Un compte rendu de Jean-Guillaume Lanuque

Afin de célébrer à sa façon le centenaire de la révolution russe, Alain Badiou proposa en 2018 ce bref opuscule, « petit livre orange » qui rassemble quatre textes, deux conférences sur la révolution russe et la révolution culturelle, et deux articles spécifiquement consacrés à des études de textes fondamentaux (repris dans L’Immanence des vérités).

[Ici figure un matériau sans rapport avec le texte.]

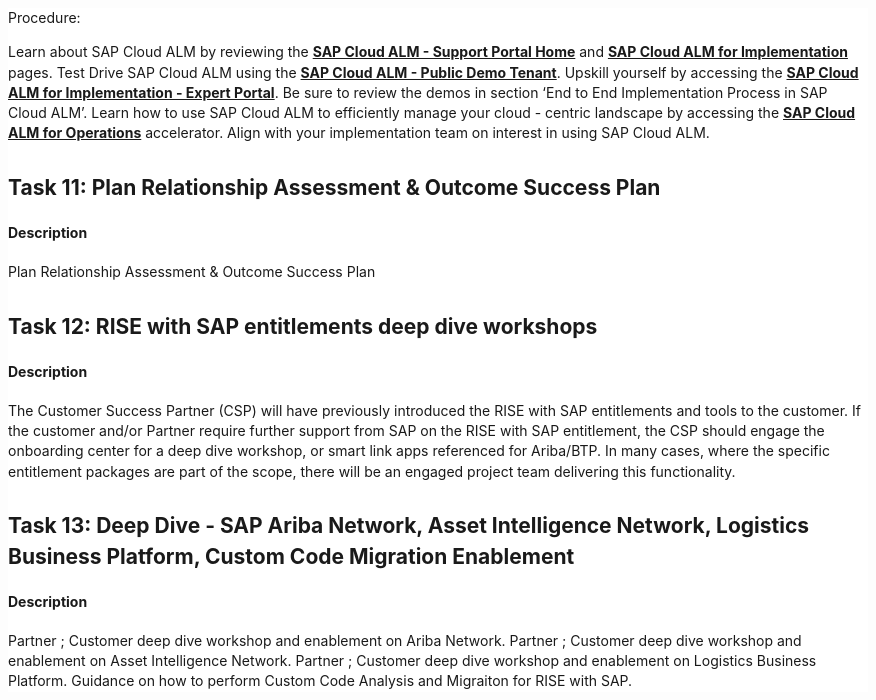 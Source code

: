 Procedure:

Learn about SAP Cloud ALM by reviewing the [**SAP Cloud ALM - Support Portal Home**](https://support.sap.com/en/alm/sap-cloud-alm.html) and **[SAP Cloud ALM for Implementation](https://support.sap.com/en/alm/sap-cloud-alm/implementation.html)** pages.
Test Drive SAP Cloud ALM using the [**SAP Cloud ALM - Public Demo Tenant**](https://support.sap.com/en/alm/demo-systems/cloud-alm-demo-system.html).
Upskill yourself by accessing the **[SAP Cloud ALM for Implementation - Expert Portal](https://support.sap.com/en/alm/sap-cloud-alm/implementation/sap-cloud-alm-implementation-expert-portal.html)**. Be sure to review the demos in section ‘End to End Implementation Process in SAP Cloud ALM’.
Learn how to use SAP Cloud ALM to efficiently manage your cloud - centric landscape by accessing the **[SAP Cloud ALM for Operations](https://support.sap.com/en/alm/sap-cloud-alm/operations.html)** accelerator.
Align with your implementation team on interest in using SAP Cloud ALM.


## Task 11: Plan Relationship Assessment & Outcome Success Plan
#### Description
Plan Relationship Assessment & Outcome Success Plan

## Task 12: RISE with SAP entitlements deep dive workshops
#### Description
The Customer Success Partner (CSP) will have previously introduced the RISE with SAP entitlements and tools to the customer. If the customer and/or Partner require further support from SAP on the RISE with SAP entitlement, the CSP should engage the onboarding center for a deep dive workshop, or smart link apps referenced for Ariba/BTP. In many cases, where the specific entitlement packages are part of the scope, there will be an engaged project team delivering this functionality.

## Task 13: Deep Dive - SAP Ariba Network, Asset Intelligence Network, Logistics Business Platform, Custom Code Migration Enablement
#### Description
Partner ; Customer deep dive workshop and enablement on Ariba Network.
Partner ; Customer deep dive workshop and enablement on Asset Intelligence Network.
Partner ; Customer deep dive workshop and enablement on Logistics Business Platform.
Guidance on how to perform Custom Code Analysis and Migraiton for RISE with SAP.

Lorsque l’on parle de révolution russe, il s’agit plus exactement pour le philosophe de celle d’Octobre [1917]. Sans surprise, sa dévalorisation contemporaine est sévèrement critiquée, l’idée de dictateurs attribuée aux bolcheviques relativisée, tout comme la lecture à travers le prisme totalitaire. Pour lui, c’est l’association entre le Parti et les soviets qui était au cœur du processus révolutionnaire, définitivement ruiné avec le tournant stalinien de 1929. Mais au-delà de cette défense somme toute classique, Alain Badiou se fait plus original en affirmant l’unicité de l’espèce humaine, ce qui lui permet de présenter la révolution d’octobre comme tentative de sortir de la logique néolithique dont l’humanité, dans ses divisions sociales en particulier, est toujours prisonnière. Ce faisant, il replace l’événement octobre dans une échelle de temps très large, une façon de réinsuffler de l’optimisme et de l’espoir, celui d’une victoire possible, un peu de la même façon que Robert Bonnaud il y a une vingtaine d’années. Il analyse également de près les « Thèses d’avril » de Lénine, exemple de lutte de la politique – entendue au sens de l’exercice du pouvoir dans le cadre de l’État « bourgeois » – contre la politique – comprise comme la contestation du pouvoir de ce même État. Il y voit les « fondements d’une nouvelle modernité » (p. 44), formulation qui nous semble extrêmement pertinente mais dont la signification est ici à peine effleurée.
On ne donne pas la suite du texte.